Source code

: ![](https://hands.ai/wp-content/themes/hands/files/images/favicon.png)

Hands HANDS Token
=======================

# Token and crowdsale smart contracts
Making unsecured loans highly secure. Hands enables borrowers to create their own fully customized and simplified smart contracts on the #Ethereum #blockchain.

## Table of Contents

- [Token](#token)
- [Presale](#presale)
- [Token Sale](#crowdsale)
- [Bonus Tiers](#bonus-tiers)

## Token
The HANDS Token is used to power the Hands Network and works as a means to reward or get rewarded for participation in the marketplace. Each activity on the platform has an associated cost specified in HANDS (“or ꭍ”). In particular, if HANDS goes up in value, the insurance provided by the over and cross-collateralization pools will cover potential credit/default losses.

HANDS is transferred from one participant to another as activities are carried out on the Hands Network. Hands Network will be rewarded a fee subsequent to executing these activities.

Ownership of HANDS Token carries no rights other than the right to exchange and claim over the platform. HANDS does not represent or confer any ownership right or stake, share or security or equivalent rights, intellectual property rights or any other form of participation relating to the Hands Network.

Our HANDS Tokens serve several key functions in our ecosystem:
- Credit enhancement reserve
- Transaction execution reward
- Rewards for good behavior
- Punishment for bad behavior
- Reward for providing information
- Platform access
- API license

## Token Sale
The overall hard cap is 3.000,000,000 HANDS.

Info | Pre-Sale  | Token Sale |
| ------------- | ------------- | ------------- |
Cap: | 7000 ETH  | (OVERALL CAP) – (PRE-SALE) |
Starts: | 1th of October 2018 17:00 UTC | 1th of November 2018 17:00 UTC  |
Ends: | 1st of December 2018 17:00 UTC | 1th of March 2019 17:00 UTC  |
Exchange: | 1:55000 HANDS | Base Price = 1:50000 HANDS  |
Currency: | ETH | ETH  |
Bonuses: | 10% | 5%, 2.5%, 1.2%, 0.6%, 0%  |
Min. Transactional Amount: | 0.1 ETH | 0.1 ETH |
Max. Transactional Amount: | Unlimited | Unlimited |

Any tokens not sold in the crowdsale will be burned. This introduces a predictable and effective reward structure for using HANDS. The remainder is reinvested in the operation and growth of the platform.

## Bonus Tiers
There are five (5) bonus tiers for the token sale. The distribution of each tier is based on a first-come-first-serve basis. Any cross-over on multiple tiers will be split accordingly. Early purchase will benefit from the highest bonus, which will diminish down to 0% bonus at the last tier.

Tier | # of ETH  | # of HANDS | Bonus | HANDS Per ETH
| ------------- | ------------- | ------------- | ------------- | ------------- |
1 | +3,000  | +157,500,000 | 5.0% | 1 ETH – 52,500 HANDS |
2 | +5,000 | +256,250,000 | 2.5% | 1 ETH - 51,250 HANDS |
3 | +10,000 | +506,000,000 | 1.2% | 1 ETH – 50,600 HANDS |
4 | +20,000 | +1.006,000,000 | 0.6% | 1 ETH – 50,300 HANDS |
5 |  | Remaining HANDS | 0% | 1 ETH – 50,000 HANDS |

+ + +

## TASK DETAILS:
Wherever a line of the data above contains "contracts", copy that line.

## ANSWER AREA:
# Token and crowdsale smart contracts
Making unsecured loans highly secure. Hands enables borrowers to create their own fully customized and simplified smart contracts on the #Ethereum #blockchain.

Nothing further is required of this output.